Publié le 22/02/2012
Extrait du document
De routes les passions, celles dont les jugements sont les plus éloignés de la raison et les plus à craindre, sont toutes les espèces d'aversions, il n'y a point de passions qui corrompent davantage la raison en leur faveur, que la haine et que la crainte; la haine dans les bilieux principalement ou dans ceux dont les esprits sont dans une agitation continuelle, et la crainte dans les mélancoliques ou dans ceux dont les esprits grossiers et solides ne s'agitent et ne s'apaisent pas avec facilité. Mais lorsque la haine et la crainte conspirent ensemble à corrompre la raison, ce qui est fort ordinaire, alors il n'y a point de jugements si injustes et si bizarres qu'on ne soit capable de former et de soutenir avec une opiniâtreté insurmontable.
La raison de ceci est que les maux de cette vie touchent plus vivement l'âme que les biens. Le sentiment de douleur est plus vif que le sentiment du plaisir. Les injures et les opprobres sont beaucoup plus sensibles que les louanges et les applaudissements; et si l'on trouve des gens assez indifférents pour goûter de certains plaisirs et pour recevoir de certains honneurs, il est difficile d'en trouver qui souffrent la douleur et le mépris sans inquiétude....
... Lorsque le faux zèle se rencontre avec la haine et la crainte dans un esprit faible, il se produit sans cesse dans cet esprit des jugements si injustes et si violents qu'on ne peut y penser sans horreur. Pour changer un esprit possédé de ces passions il faut un plus grand miracle que celui qui convertit saint Paul.
... Ceux qui marchent dans l'obscurité se réjouissent à la vue de la lumière; celui-ci ne peut la souffrir. Elle le blesse, car elle résiste à sa passion. Sa crainte étant en quelque façon volontaire à cause que sa haine la produit, il se plaît d'en être frappé, parce qu'on se plaît d'être agité de passions mêmes qui ont le mal pour objet lorsque le mal est imaginaire, ou plutôt lorsque l'on sait, comme dans les spectacles, que le mal ne peut nous blesser....
Mais quand on supposerait dans ces esprits assez de docilité et de réflexion pour écouter et pour comprendre des raisons capables de dissiper leurs erreurs, leur imagination étant déréglée par la crainte, et leur coeur corrompu par la haine et par le faux zèle, ces raisons, toutes solides qu'elles seraient en elles-mêmes, ne pourraient arrêter longtemps le mouvement impétueux de ces passions violentes, ni empêcher qu'elles ne se justifiassent bientôt par des preuves sensibles et convaincantes.

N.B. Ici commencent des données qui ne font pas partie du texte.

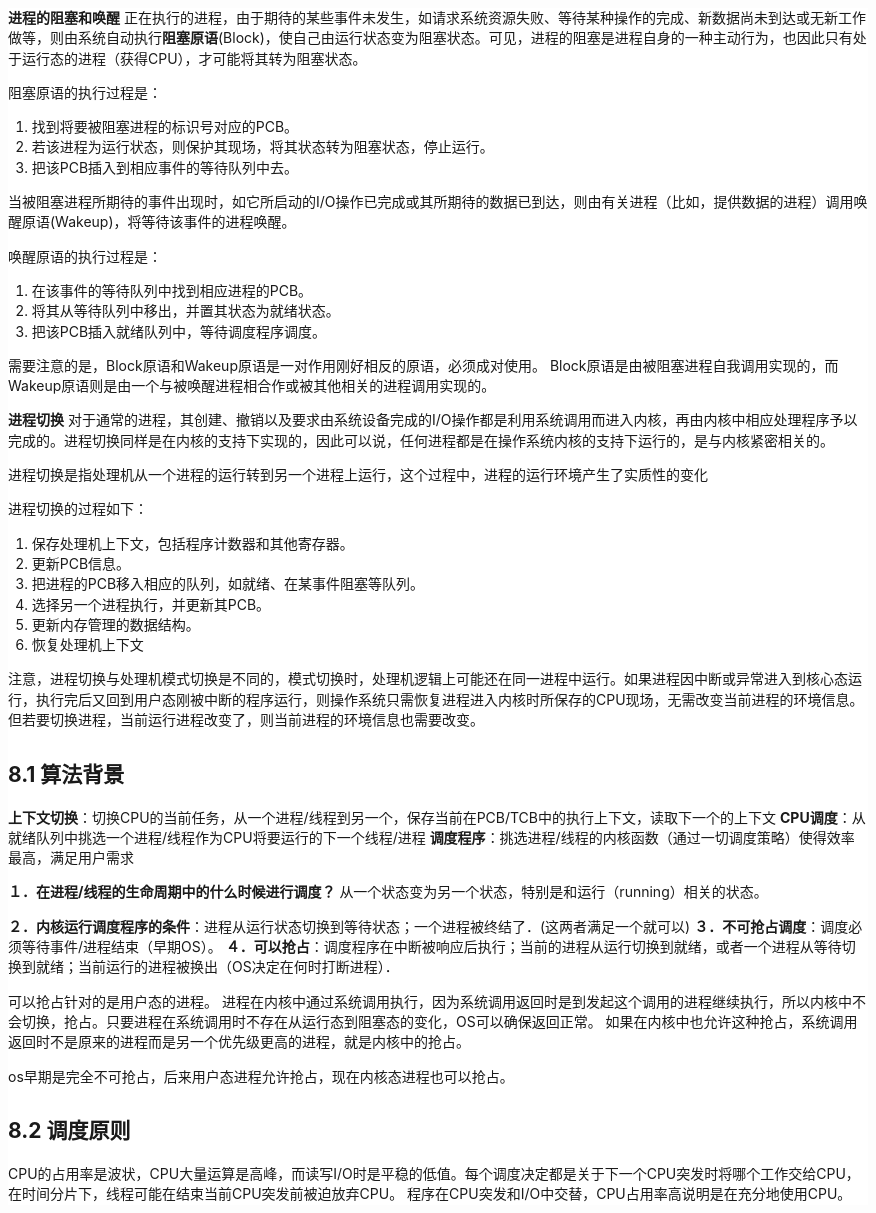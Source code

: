**进程的阻塞和唤醒**
正在执行的进程，由于期待的某些事件未发生，如请求系统资源失败、等待某种操作的完成、新数据尚未到达或无新工作做等，则由系统自动执行**阻塞原语**(Block)，使自己由运行状态变为阻塞状态。可见，进程的阻塞是进程自身的一种主动行为，也因此只有处于运行态的进程（获得CPU），才可能将其转为阻塞状态。

阻塞原语的执行过程是：
1. 找到将要被阻塞进程的标识号对应的PCB。
2. 若该进程为运行状态，则保护其现场，将其状态转为阻塞状态，停止运行。
3. 把该PCB插入到相应事件的等待队列中去。

当被阻塞进程所期待的事件出现时，如它所启动的I/O操作已完成或其所期待的数据已到达，则由有关进程（比如，提供数据的进程）调用唤醒原语(Wakeup)，将等待该事件的进程唤醒。

唤醒原语的执行过程是：
1. 在该事件的等待队列中找到相应进程的PCB。
2. 将其从等待队列中移出，并置其状态为就绪状态。
3. 把该PCB插入就绪队列中，等待调度程序调度。

需要注意的是，Block原语和Wakeup原语是一对作用刚好相反的原语，必须成对使用。 Block原语是由被阻塞进程自我调用实现的，而Wakeup原语则是由一个与被唤醒进程相合作或被其他相关的进程调用实现的。

**进程切换**
对于通常的进程，其创建、撤销以及要求由系统设备完成的I/O操作都是利用系统调用而进入内核，再由内核中相应处理程序予以完成的。进程切换同样是在内核的支持下实现的，因此可以说，任何进程都是在操作系统内核的支持下运行的，是与内核紧密相关的。

进程切换是指处理机从一个进程的运行转到另一个进程上运行，这个过程中，进程的运行环境产生了实质性的变化

进程切换的过程如下：
1. 保存处理机上下文，包括程序计数器和其他寄存器。
2. 更新PCB信息。
3. 把进程的PCB移入相应的队列，如就绪、在某事件阻塞等队列。
4. 选择另一个进程执行，并更新其PCB。
5. 更新内存管理的数据结构。
6. 恢复处理机上下文

注意，进程切换与处理机模式切换是不同的，模式切换时，处理机逻辑上可能还在同一进程中运行。如果进程因中断或异常进入到核心态运行，执行完后又回到用户态刚被中断的程序运行，则操作系统只需恢复进程进入内核时所保存的CPU现场，无需改变当前进程的环境信息。但若要切换进程，当前运行进程改变了，则当前进程的环境信息也需要改变。

## 8.1 算法背景
**上下文切换**：切换CPU的当前任务，从一个进程/线程到另一个，保存当前在PCB/TCB中的执行上下文，读取下一个的上下文 
**CPU调度**：从就绪队列中挑选一个进程/线程作为CPU将要运行的下一个线程/进程 
**调度程序**：挑选进程/线程的内核函数（通过一切调度策略）使得效率最高，满足用户需求

**１．在进程/线程的生命周期中的什么时候进行调度？** 
从一个状态变为另一个状态，特别是和运行（running）相关的状态。

**２．内核运行调度程序的条件**：进程从运行状态切换到等待状态；一个进程被终结了．(这两者满足一个就可以) 
**３．不可抢占调度**：调度必须等待事件/进程结束（早期OS）。 
**４．可以抢占**：调度程序在中断被响应后执行；当前的进程从运行切换到就绪，或者一个进程从等待切换到就绪；当前运行的进程被换出（OS决定在何时打断进程）．

可以抢占针对的是用户态的进程。 进程在内核中通过系统调用执行，因为系统调用返回时是到发起这个调用的进程继续执行，所以内核中不会切换，抢占。只要进程在系统调用时不存在从运行态到阻塞态的变化，OS可以确保返回正常。 如果在内核中也允许这种抢占，系统调用返回时不是原来的进程而是另一个优先级更高的进程，就是内核中的抢占。

os早期是完全不可抢占，后来用户态进程允许抢占，现在内核态进程也可以抢占。

## 8.2 调度原则
CPU的占用率是波状，CPU大量运算是高峰，而读写I/O时是平稳的低值。每个调度决定都是关于下一个CPU突发时将哪个工作交给CPU，在时间分片下，线程可能在结束当前CPU突发前被迫放弃CPU。 
程序在CPU突发和I/O中交替，CPU占用率高说明是在充分地使用CPU。
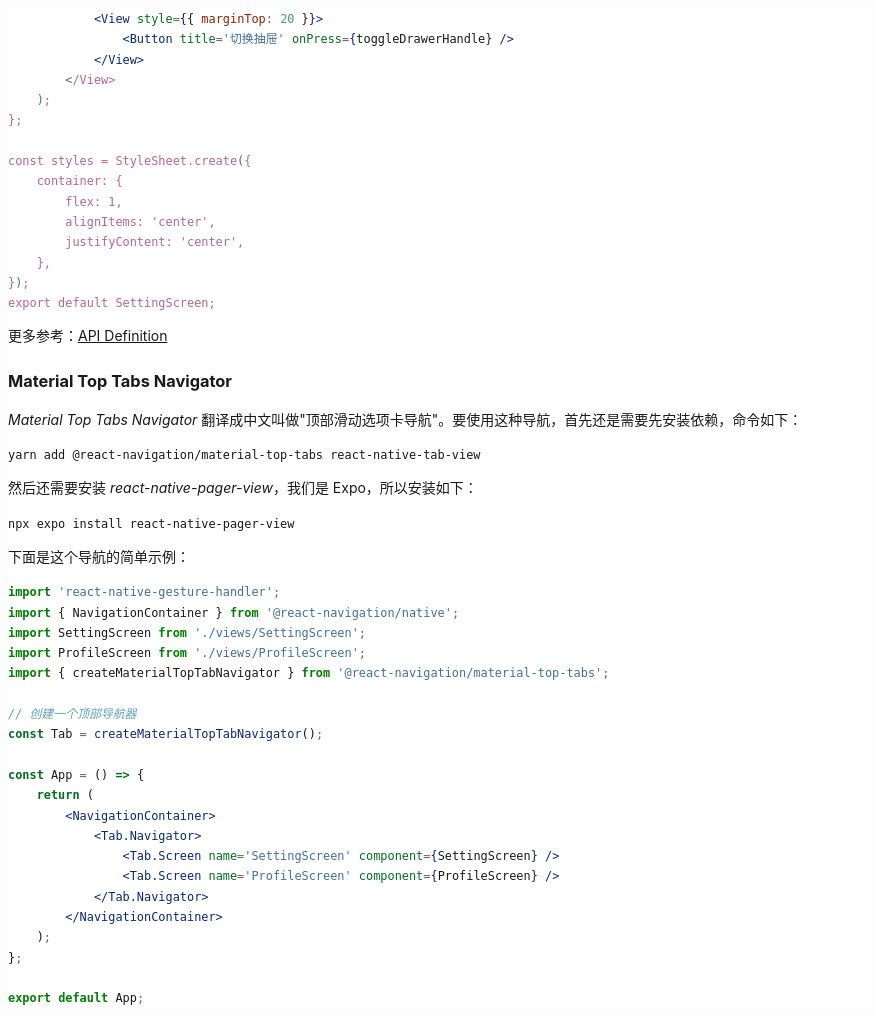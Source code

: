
```jsx
			<View style={{ marginTop: 20 }}>
				<Button title='切换抽屉' onPress={toggleDrawerHandle} />
			</View>
		</View>
	);
};

const styles = StyleSheet.create({
	container: {
		flex: 1,
		alignItems: 'center',
		justifyContent: 'center',
	},
});
export default SettingScreen;
```

更多参考：[API Definition](https://reactnavigation.org/docs/drawer-navigator#api-definition)

### Material Top Tabs Navigator

*Material Top Tabs Navigator* 翻译成中文叫做"顶部滑动选项卡导航"。要使用这种导航，首先还是需要先安装依赖，命令如下：

```bash
yarn add @react-navigation/material-top-tabs react-native-tab-view
```

然后还需要安装 *react-native-pager-view*，我们是 Expo，所以安装如下：

```bash
npx expo install react-native-pager-view
```

下面是这个导航的简单示例：

```jsx
import 'react-native-gesture-handler';
import { NavigationContainer } from '@react-navigation/native';
import SettingScreen from './views/SettingScreen';
import ProfileScreen from './views/ProfileScreen';
import { createMaterialTopTabNavigator } from '@react-navigation/material-top-tabs';

// 创建一个顶部导航器
const Tab = createMaterialTopTabNavigator();

const App = () => {
	return (
		<NavigationContainer>
			<Tab.Navigator>
				<Tab.Screen name='SettingScreen' component={SettingScreen} />
				<Tab.Screen name='ProfileScreen' component={ProfileScreen} />
			</Tab.Navigator>
		</NavigationContainer>
	);
};

export default App;
```
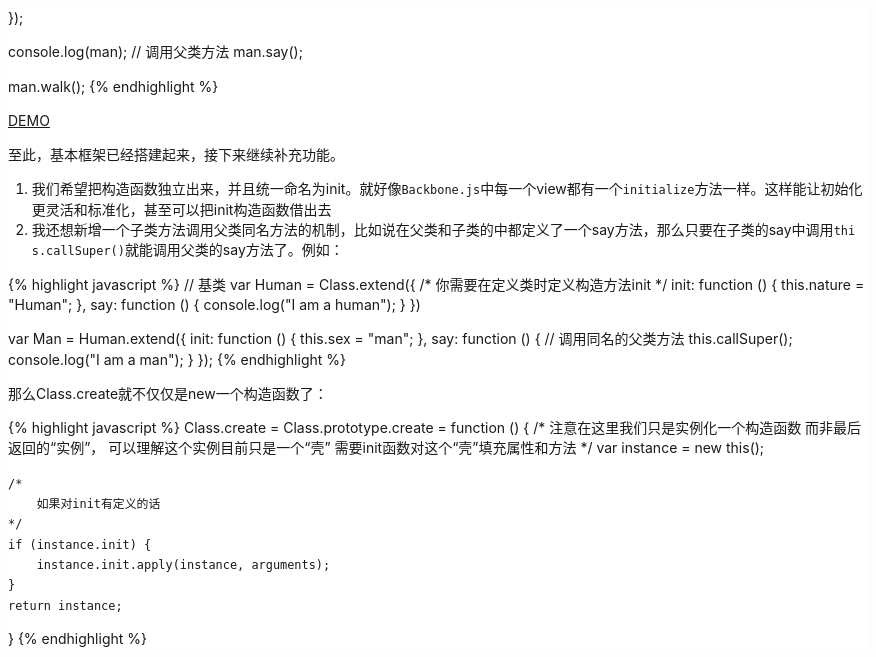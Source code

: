 });

console.log(man);
// 调用父类方法
man.say();

man.walk();
{% endhighlight %}

[DEMO](http://jsfiddle.net/VsuA2/)

至此，基本框架已经搭建起来，接下来继续补充功能。

1. 我们希望把构造函数独立出来，并且统一命名为init。就好像`Backbone.js`中每一个view都有一个`initialize`方法一样。这样能让初始化更灵活和标准化，甚至可以把init构造函数借出去
2. 我还想新增一个子类方法调用父类同名方法的机制，比如说在父类和子类的中都定义了一个say方法，那么只要在子类的say中调用`this.callSuper()`就能调用父类的say方法了。例如：


{% highlight javascript %}
// 基类
var Human = Class.extend({
    /*
        你需要在定义类时定义构造方法init
    */
    init: function () {
        this.nature = "Human";
    },
    say: function () {
        console.log("I am a human");
    }
})

var Man = Human.extend({
    init: function () {
        this.sex = "man";
    },
    say: function () {
        // 调用同名的父类方法
        this.callSuper();
        console.log("I am a man");
    }
});
{% endhighlight %}

那么Class.create就不仅仅是new一个构造函数了：

{% highlight javascript %}
Class.create = Class.prototype.create = function () {
    /*
        注意在这里我们只是实例化一个构造函数
        而非最后返回的“实例”，
        可以理解这个实例目前只是一个“壳”
        需要init函数对这个“壳”填充属性和方法
    */
    var instance = new this();

    /*
        如果对init有定义的话
    */
    if (instance.init) {
        instance.init.apply(instance, arguments);
    }
    return instance;
}
{% endhighlight %}
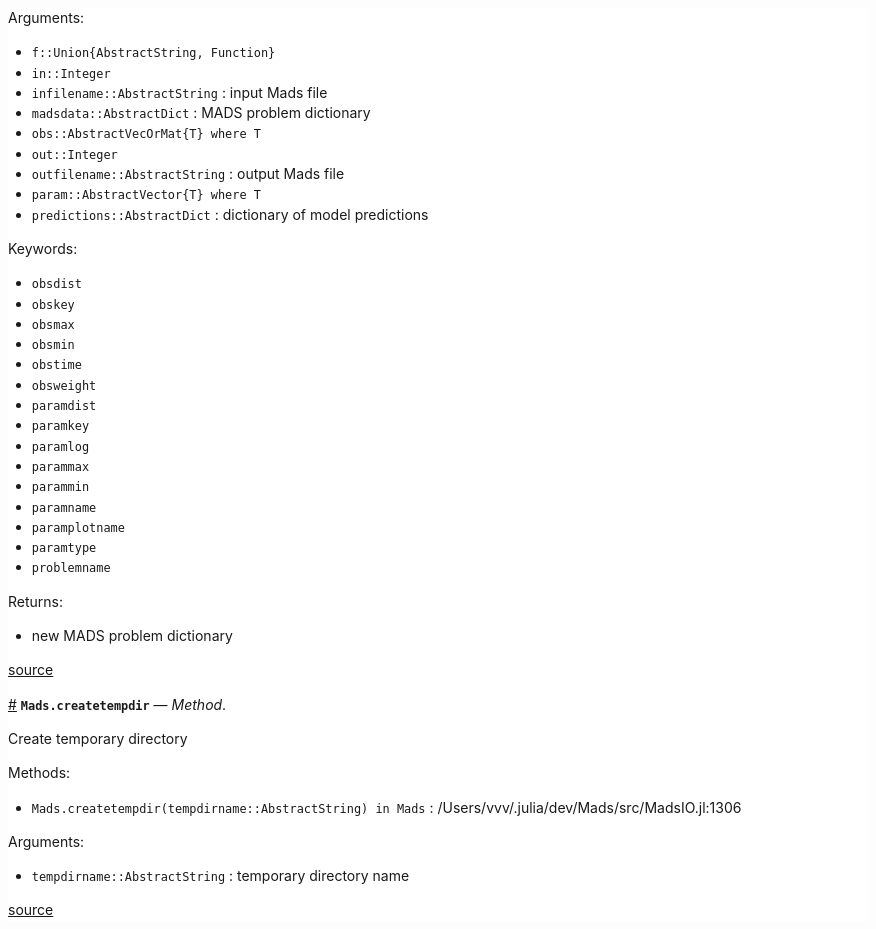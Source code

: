Arguments:

  * `f::Union{AbstractString, Function}`
  * `in::Integer`
  * `infilename::AbstractString` : input Mads file
  * `madsdata::AbstractDict` : MADS problem dictionary
  * `obs::AbstractVecOrMat{T} where T`
  * `out::Integer`
  * `outfilename::AbstractString` : output Mads file
  * `param::AbstractVector{T} where T`
  * `predictions::AbstractDict` : dictionary of model predictions

Keywords:

  * `obsdist`
  * `obskey`
  * `obsmax`
  * `obsmin`
  * `obstime`
  * `obsweight`
  * `paramdist`
  * `paramkey`
  * `paramlog`
  * `parammax`
  * `parammin`
  * `paramname`
  * `paramplotname`
  * `paramtype`
  * `problemname`

Returns:

  * new MADS problem dictionary


<a target='_blank' href='https://github.com/madsjulia/Mads.jl/blob/424e9d9b5990b60a6b280f360c35f7d2d704dd79/src/MadsCreate.jl#L214-L222' class='documenter-source'>source</a><br>

<a id='Mads.createtempdir-Tuple{AbstractString}' href='#Mads.createtempdir-Tuple{AbstractString}'>#</a>
**`Mads.createtempdir`** &mdash; *Method*.



Create temporary directory

Methods:

  * `Mads.createtempdir(tempdirname::AbstractString) in Mads` : /Users/vvv/.julia/dev/Mads/src/MadsIO.jl:1306

Arguments:

  * `tempdirname::AbstractString` : temporary directory name


<a target='_blank' href='https://github.com/madsjulia/Mads.jl/blob/424e9d9b5990b60a6b280f360c35f7d2d704dd79/src/MadsIO.jl#L1300-L1304' class='documenter-source'>source</a><br>
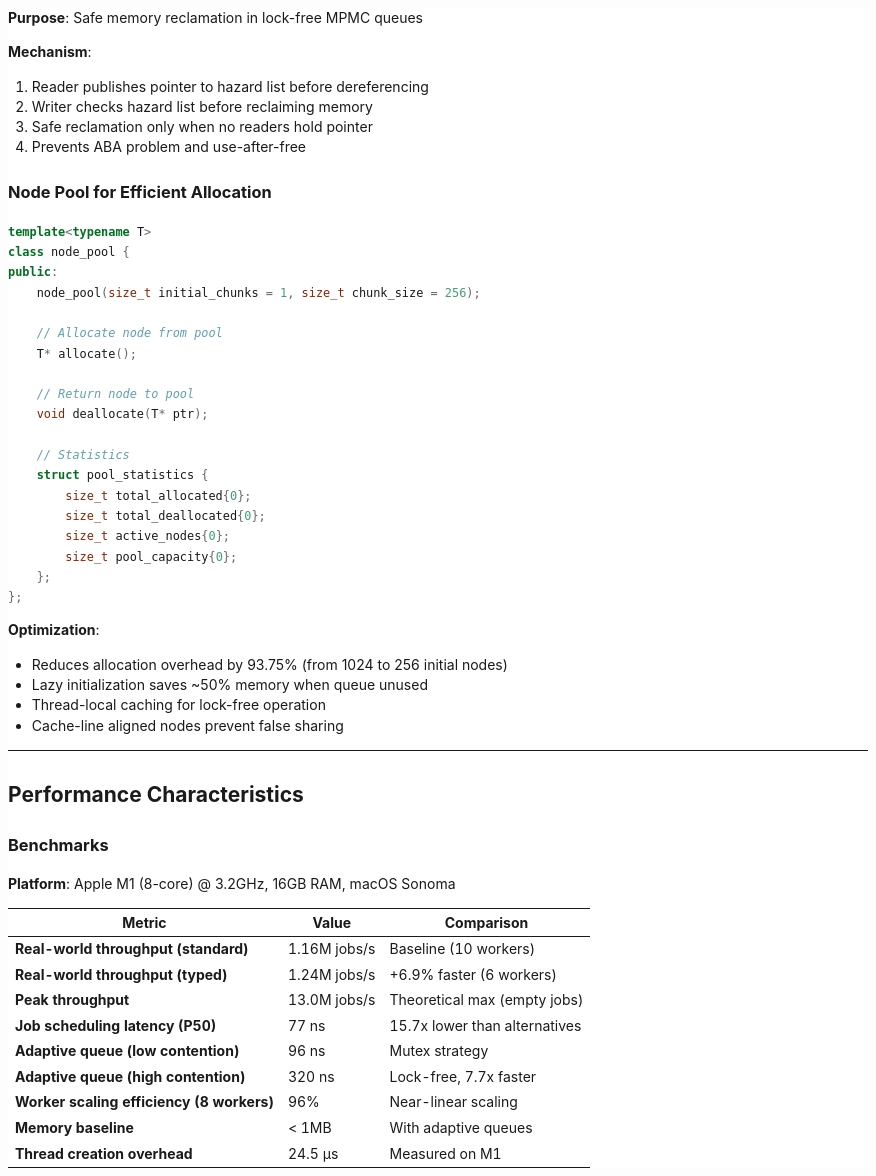 **Purpose**: Safe memory reclamation in lock-free MPMC queues

**Mechanism**:
1. Reader publishes pointer to hazard list before dereferencing
2. Writer checks hazard list before reclaiming memory
3. Safe reclamation only when no readers hold pointer
4. Prevents ABA problem and use-after-free

### Node Pool for Efficient Allocation

```cpp
template<typename T>
class node_pool {
public:
    node_pool(size_t initial_chunks = 1, size_t chunk_size = 256);

    // Allocate node from pool
    T* allocate();

    // Return node to pool
    void deallocate(T* ptr);

    // Statistics
    struct pool_statistics {
        size_t total_allocated{0};
        size_t total_deallocated{0};
        size_t active_nodes{0};
        size_t pool_capacity{0};
    };
};
```

**Optimization**:
- Reduces allocation overhead by 93.75% (from 1024 to 256 initial nodes)
- Lazy initialization saves ~50% memory when queue unused
- Thread-local caching for lock-free operation
- Cache-line aligned nodes prevent false sharing

---

## Performance Characteristics

### Benchmarks

**Platform**: Apple M1 (8-core) @ 3.2GHz, 16GB RAM, macOS Sonoma

| Metric | Value | Comparison |
|--------|-------|------------|
| **Real-world throughput (standard)** | 1.16M jobs/s | Baseline (10 workers) |
| **Real-world throughput (typed)** | 1.24M jobs/s | +6.9% faster (6 workers) |
| **Peak throughput** | 13.0M jobs/s | Theoretical max (empty jobs) |
| **Job scheduling latency (P50)** | 77 ns | 15.7x lower than alternatives |
| **Adaptive queue (low contention)** | 96 ns | Mutex strategy |
| **Adaptive queue (high contention)** | 320 ns | Lock-free, 7.7x faster |
| **Worker scaling efficiency (8 workers)** | 96% | Near-linear scaling |
| **Memory baseline** | < 1MB | With adaptive queues |
| **Thread creation overhead** | 24.5 μs | Measured on M1 |
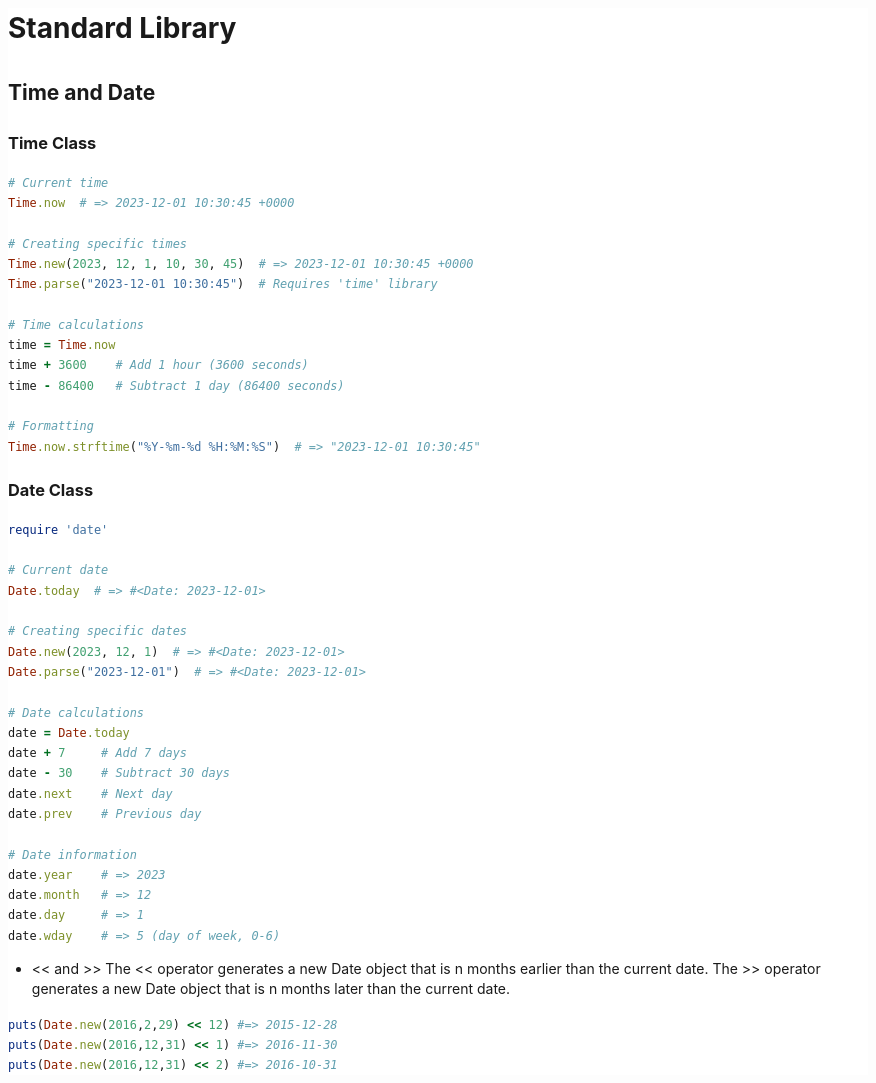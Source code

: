 # Standard Library

## Time and Date

### Time Class
```ruby
# Current time
Time.now  # => 2023-12-01 10:30:45 +0000

# Creating specific times
Time.new(2023, 12, 1, 10, 30, 45)  # => 2023-12-01 10:30:45 +0000
Time.parse("2023-12-01 10:30:45")  # Requires 'time' library

# Time calculations
time = Time.now
time + 3600    # Add 1 hour (3600 seconds)
time - 86400   # Subtract 1 day (86400 seconds)

# Formatting
Time.now.strftime("%Y-%m-%d %H:%M:%S")  # => "2023-12-01 10:30:45"
```

### Date Class
```ruby
require 'date'

# Current date
Date.today  # => #<Date: 2023-12-01>

# Creating specific dates
Date.new(2023, 12, 1)  # => #<Date: 2023-12-01>
Date.parse("2023-12-01")  # => #<Date: 2023-12-01>

# Date calculations
date = Date.today
date + 7     # Add 7 days
date - 30    # Subtract 30 days
date.next    # Next day
date.prev    # Previous day

# Date information
date.year    # => 2023
date.month   # => 12
date.day     # => 1
date.wday    # => 5 (day of week, 0-6)
```

- << and >>
The << operator generates a new Date object that is n months earlier than the current date.
The >> operator generates a new Date object that is n months later than the current date.
```ruby
puts(Date.new(2016,2,29) << 12) #=> 2015-12-28
puts(Date.new(2016,12,31) << 1) #=> 2016-11-30
puts(Date.new(2016,12,31) << 2) #=> 2016-10-31
```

Car on doit remarquer qu'il y a des passions qui passent et qui ne reviennent plus, et qu'il y en a d'autres constantes et qui subsistent longtemps. Celles qui ne sont point soutenues par la vue de l'esprit et par quelque raison vraisemblable, mais qui sont seulement produites et fortifiées par la vue sensible de quelque objet et par la fermentation du sang, ne durent pas; elles meurent pour l'ordinaire incontinent après leur naissance. Mais celles qui sont accompagnées de la vue de l'esprit sont constantes, car le principe qui les produit n'est pas sujet au changement comme le sang et les humeurs. De sorte que la haine, la crainte et toutes les autres passions qui s'excitent ou qui se conservent en nous par la connaissance de l'esprit et non point par la vue sensible de quelque mal, doivent subsister longtemps. Ces passions sont donc les plus durables, les plus violentes, les plus injustes. MALEBRANCHE.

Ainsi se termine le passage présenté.